14 Months Into the Job Hunt

When I first wrote about being five months into my job hunt, I don’t think I ever imagined I’d still be here at fourteen months.
Fourteen months of applications.
Fourteen months of resumes, cover letters, interviews, waiting, hoping, refreshing email, checking application portals, and trying not to take every rejection personally.
And honestly? Some days I handle it better than others.
There are days when I feel hopeful — when a job posting looks like a perfect fit, when I get a phone screen, when someone responds, or when I think, maybe this one will finally be the one.
Then there are the harder days. The quiet days. The days when the inbox stays empty, the “thank you for your interest” emails come through, or the application status changes without explanation. Those are the days that can make you question your skills, your timing, and sometimes even your worth.
But I’m trying to remind myself that being unemployed does not erase my experience. It does not erase the years I spent learning, working, solving problems, supporting teams, analyzing systems, documenting processes, and doing the work. A long job search can make you feel invisible, but it does not mean you have nothing to offer.
Over these fourteen months, I’ve learned a lot — some of it the hard way.
I’ve learned that job searching can be emotionally exhausting in a way people don’t always understand unless they’ve lived it. I’ve learned that “just apply” sounds simple until you’ve done it over and over again with very little feedback. I’ve learned that hope can feel heavy when you keep having to pick it back up.

I’ve also learned that I need something outside of the job hunt to hold onto.
For me, that has been creating.
Sewing, beads, fabric, yarn, wreaths, bracelets, craft-room projects — all the little things that remind me I can still make something beautiful, even in a season that feels uncertain. Crafting gives my hands something to do when my mind is tired from worrying. It gives me a small sense of accomplishment on days when the job search feels like it is going nowhere.
Maybe that is why the phrase “stitching together hope” still fits.

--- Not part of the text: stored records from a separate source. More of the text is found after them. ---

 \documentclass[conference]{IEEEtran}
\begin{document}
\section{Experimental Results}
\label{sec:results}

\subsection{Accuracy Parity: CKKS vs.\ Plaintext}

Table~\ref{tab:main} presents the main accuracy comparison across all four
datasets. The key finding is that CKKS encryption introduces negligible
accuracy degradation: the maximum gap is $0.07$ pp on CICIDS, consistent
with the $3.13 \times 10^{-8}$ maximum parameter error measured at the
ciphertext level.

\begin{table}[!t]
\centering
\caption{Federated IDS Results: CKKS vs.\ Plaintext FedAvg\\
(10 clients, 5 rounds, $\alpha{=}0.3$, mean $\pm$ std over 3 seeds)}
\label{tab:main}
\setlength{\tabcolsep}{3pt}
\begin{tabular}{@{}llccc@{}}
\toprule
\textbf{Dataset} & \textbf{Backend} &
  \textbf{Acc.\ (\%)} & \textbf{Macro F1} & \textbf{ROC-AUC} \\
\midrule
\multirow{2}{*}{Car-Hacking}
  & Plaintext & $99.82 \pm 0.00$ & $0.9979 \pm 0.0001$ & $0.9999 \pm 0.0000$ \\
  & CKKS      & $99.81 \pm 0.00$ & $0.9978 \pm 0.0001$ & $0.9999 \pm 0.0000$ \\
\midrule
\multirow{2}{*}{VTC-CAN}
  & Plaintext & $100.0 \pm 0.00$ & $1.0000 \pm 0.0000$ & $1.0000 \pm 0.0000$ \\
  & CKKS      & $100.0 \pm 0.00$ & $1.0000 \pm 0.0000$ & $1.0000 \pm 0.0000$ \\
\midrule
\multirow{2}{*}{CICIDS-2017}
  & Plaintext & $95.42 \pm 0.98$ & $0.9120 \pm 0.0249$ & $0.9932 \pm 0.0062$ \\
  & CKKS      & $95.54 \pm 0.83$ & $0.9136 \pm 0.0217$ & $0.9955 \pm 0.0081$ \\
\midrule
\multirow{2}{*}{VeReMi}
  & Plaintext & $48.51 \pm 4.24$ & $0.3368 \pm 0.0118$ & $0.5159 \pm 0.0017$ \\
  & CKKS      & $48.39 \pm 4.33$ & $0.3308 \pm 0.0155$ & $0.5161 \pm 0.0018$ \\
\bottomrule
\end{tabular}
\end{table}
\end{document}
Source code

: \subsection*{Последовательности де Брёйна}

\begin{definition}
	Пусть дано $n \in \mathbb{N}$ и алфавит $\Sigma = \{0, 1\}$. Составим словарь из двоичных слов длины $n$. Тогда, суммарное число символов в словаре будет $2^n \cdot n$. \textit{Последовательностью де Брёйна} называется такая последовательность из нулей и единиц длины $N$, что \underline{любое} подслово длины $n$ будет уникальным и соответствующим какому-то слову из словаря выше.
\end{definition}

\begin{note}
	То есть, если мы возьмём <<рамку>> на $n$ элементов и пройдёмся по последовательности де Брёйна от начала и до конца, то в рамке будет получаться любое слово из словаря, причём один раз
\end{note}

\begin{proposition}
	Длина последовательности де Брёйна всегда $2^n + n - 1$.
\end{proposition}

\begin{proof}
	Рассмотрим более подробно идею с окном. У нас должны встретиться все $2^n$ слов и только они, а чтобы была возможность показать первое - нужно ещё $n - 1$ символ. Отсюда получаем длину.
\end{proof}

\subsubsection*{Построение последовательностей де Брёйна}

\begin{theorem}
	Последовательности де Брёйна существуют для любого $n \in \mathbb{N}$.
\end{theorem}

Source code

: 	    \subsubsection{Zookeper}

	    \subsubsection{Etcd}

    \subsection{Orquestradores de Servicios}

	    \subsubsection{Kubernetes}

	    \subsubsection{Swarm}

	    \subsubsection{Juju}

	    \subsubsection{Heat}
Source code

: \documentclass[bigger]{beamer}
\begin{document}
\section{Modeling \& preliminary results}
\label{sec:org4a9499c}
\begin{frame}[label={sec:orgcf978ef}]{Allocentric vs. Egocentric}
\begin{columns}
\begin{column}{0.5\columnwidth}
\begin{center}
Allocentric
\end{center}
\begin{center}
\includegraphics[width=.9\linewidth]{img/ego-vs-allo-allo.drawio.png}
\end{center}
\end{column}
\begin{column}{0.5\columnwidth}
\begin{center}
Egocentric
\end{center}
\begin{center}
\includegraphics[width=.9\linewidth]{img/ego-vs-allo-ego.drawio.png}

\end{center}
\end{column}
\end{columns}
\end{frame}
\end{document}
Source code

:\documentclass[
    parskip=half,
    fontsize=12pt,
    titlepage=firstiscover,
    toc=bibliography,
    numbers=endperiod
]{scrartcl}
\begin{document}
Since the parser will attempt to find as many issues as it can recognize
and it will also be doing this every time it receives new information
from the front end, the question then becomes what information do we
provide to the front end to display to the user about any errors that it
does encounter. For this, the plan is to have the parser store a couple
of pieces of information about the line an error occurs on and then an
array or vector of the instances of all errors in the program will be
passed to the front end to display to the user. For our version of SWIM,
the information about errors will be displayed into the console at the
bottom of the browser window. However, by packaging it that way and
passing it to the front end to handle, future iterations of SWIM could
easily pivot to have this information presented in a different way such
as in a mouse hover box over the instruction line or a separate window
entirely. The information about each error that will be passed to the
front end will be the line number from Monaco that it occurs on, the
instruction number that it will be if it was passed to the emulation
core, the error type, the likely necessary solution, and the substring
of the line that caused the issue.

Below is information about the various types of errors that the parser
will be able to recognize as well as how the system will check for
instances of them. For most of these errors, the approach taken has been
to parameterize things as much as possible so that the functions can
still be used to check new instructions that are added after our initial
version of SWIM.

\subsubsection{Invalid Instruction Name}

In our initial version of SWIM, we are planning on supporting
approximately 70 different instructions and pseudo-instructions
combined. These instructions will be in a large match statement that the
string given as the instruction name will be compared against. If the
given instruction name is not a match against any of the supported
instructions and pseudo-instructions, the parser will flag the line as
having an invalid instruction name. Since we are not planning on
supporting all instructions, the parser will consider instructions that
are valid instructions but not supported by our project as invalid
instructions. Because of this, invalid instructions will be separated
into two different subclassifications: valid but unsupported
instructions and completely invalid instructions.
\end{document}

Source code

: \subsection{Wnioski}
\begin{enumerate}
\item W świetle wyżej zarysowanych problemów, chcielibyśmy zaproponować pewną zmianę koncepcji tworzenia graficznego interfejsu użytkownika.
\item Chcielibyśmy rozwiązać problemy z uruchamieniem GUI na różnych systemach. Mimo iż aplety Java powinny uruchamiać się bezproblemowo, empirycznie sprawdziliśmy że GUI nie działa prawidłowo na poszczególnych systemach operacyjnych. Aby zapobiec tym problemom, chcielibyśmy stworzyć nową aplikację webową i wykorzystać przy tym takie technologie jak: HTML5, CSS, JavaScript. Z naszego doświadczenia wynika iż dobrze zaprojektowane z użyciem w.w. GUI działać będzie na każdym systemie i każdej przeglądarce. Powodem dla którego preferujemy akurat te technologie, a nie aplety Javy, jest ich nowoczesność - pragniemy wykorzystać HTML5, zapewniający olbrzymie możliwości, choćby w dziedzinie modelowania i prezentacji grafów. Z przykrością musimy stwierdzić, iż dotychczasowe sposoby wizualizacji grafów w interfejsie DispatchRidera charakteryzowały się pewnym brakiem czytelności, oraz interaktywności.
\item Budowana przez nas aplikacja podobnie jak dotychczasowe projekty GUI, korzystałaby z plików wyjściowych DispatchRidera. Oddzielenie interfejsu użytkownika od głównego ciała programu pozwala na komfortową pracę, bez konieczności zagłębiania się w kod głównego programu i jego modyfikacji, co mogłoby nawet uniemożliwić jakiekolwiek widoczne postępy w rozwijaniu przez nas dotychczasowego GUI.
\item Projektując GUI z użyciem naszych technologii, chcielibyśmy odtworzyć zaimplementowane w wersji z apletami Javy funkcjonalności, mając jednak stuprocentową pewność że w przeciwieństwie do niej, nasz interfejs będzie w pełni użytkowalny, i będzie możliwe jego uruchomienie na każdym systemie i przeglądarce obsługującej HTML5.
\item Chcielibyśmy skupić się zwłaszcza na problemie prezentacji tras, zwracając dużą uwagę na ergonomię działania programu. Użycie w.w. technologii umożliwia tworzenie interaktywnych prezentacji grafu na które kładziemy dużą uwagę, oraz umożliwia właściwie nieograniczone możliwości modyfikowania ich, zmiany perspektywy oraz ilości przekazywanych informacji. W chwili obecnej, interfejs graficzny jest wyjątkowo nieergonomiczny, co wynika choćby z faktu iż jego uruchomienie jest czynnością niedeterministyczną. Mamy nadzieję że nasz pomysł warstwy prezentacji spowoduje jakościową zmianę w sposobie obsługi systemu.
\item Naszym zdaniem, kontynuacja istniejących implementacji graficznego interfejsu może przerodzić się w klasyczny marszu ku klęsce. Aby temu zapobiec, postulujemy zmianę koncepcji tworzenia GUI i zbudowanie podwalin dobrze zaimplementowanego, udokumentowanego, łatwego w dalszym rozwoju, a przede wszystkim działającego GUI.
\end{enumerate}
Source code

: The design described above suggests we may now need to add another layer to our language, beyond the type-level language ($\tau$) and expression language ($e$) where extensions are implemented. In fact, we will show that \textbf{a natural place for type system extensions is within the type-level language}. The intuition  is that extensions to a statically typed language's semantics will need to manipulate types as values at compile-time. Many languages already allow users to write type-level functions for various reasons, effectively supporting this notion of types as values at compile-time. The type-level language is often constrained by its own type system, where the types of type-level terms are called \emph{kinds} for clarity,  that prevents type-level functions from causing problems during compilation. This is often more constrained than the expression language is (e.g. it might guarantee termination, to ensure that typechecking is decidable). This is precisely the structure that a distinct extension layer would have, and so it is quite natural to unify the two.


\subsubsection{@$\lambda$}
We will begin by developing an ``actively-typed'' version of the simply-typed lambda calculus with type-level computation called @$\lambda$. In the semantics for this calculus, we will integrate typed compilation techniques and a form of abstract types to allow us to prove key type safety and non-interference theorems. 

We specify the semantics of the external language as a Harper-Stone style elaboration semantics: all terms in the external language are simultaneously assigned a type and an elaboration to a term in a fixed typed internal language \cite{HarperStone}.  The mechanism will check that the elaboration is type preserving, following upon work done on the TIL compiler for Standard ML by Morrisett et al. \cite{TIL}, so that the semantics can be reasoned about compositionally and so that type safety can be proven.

Because that is what this season has felt like — taking little pieces of faith, frustration, disappointment, courage, creativity, and determination, and trying to stitch them into something that still holds together.
I won’t pretend this has been easy. It hasn’t.
I’ve had interviews that gave me hope and then went nowhere. I’ve applied for jobs that seemed like a great match and never heard a word. I’ve questioned whether I should change direction, lower expectations, start something on my own, or just keep pushing forward.
And maybe the answer is a little bit of all of that.
So here I am, fourteen months in — still applying, still trying, still creating, still hoping.
Not every day is a positive-thinking kind of day. Some days are simply “keep going” days. And maybe that counts too.
If you’re in a waiting season too — waiting on a job, a change, a door to open, or life to feel steady again — I hope you know you’re not alone. It’s okay to be tired. It’s okay to be discouraged. It’s okay to admit this is hard.
But I also hope you find something small that helps you keep going. A craft. A walk outside. A cup of coffee. A project. A prayer. A tiny reminder that your life is still moving, even when one part of it feels stuck.
For now, I’ll keep stitching together hope one day at a time.
And maybe, just maybe, the next chapter is closer than I think.